**Input records:**
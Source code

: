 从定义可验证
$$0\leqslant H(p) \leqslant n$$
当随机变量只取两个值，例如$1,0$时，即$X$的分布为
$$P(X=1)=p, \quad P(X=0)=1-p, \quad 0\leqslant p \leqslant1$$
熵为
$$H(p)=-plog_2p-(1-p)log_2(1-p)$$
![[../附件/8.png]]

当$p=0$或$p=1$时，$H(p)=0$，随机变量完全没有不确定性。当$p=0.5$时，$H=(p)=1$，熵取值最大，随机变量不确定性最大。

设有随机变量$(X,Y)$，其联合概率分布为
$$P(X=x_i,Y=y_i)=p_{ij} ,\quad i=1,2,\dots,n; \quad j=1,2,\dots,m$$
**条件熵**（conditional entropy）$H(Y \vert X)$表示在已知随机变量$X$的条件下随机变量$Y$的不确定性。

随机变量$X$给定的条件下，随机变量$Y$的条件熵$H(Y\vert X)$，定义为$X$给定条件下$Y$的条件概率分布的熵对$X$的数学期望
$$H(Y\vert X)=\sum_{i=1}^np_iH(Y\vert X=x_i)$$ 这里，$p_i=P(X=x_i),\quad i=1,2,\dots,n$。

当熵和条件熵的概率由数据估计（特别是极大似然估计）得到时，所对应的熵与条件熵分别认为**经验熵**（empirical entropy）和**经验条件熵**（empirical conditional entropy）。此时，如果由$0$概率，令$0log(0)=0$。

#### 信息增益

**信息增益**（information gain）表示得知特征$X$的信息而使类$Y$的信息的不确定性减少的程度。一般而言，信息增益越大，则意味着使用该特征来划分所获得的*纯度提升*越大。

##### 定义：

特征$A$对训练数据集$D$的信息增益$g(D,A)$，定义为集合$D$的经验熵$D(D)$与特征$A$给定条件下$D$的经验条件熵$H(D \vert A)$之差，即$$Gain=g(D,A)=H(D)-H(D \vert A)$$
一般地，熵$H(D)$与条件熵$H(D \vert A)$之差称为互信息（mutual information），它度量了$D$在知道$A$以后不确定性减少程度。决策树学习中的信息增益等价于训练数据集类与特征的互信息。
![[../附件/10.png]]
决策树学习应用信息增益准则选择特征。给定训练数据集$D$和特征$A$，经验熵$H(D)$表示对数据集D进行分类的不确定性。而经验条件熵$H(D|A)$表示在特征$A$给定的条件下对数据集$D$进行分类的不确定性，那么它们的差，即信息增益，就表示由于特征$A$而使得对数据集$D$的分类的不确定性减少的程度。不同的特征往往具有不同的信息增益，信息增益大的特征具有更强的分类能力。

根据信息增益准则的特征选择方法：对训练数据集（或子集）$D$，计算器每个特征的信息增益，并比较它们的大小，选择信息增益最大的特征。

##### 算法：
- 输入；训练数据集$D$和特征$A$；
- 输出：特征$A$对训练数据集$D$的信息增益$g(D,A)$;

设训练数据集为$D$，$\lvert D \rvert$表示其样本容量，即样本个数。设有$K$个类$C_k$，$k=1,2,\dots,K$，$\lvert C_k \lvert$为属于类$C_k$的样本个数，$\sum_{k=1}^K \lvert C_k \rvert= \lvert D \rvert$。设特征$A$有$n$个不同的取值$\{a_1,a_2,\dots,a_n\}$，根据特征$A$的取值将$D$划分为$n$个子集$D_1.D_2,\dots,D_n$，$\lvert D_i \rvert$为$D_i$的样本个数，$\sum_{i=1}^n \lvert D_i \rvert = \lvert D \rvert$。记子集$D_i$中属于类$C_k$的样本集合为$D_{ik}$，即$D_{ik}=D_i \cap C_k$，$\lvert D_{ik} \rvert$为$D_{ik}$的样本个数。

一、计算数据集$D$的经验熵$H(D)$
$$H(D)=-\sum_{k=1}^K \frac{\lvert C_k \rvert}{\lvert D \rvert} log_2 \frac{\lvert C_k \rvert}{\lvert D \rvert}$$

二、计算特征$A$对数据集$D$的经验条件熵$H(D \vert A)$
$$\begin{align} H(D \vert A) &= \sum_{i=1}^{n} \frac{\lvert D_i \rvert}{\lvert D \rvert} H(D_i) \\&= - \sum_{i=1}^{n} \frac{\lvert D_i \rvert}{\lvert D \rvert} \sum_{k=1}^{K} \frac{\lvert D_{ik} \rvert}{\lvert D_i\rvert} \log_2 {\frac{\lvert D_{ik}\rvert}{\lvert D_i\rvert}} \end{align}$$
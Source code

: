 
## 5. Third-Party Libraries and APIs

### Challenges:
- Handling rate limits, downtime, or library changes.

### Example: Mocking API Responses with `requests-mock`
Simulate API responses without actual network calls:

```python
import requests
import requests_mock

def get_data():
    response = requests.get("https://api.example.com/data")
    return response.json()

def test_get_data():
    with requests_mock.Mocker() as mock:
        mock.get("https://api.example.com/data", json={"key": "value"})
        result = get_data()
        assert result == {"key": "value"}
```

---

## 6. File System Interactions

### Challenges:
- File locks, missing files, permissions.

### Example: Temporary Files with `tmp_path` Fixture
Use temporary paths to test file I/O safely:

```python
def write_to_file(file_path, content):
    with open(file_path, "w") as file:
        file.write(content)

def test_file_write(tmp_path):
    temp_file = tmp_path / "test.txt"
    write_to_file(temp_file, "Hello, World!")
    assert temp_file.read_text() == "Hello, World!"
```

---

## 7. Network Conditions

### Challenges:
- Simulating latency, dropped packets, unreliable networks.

**Work task:**
State how many lines in the data include the string "result". Nothing else belongs in the reply.

**Output below:**
2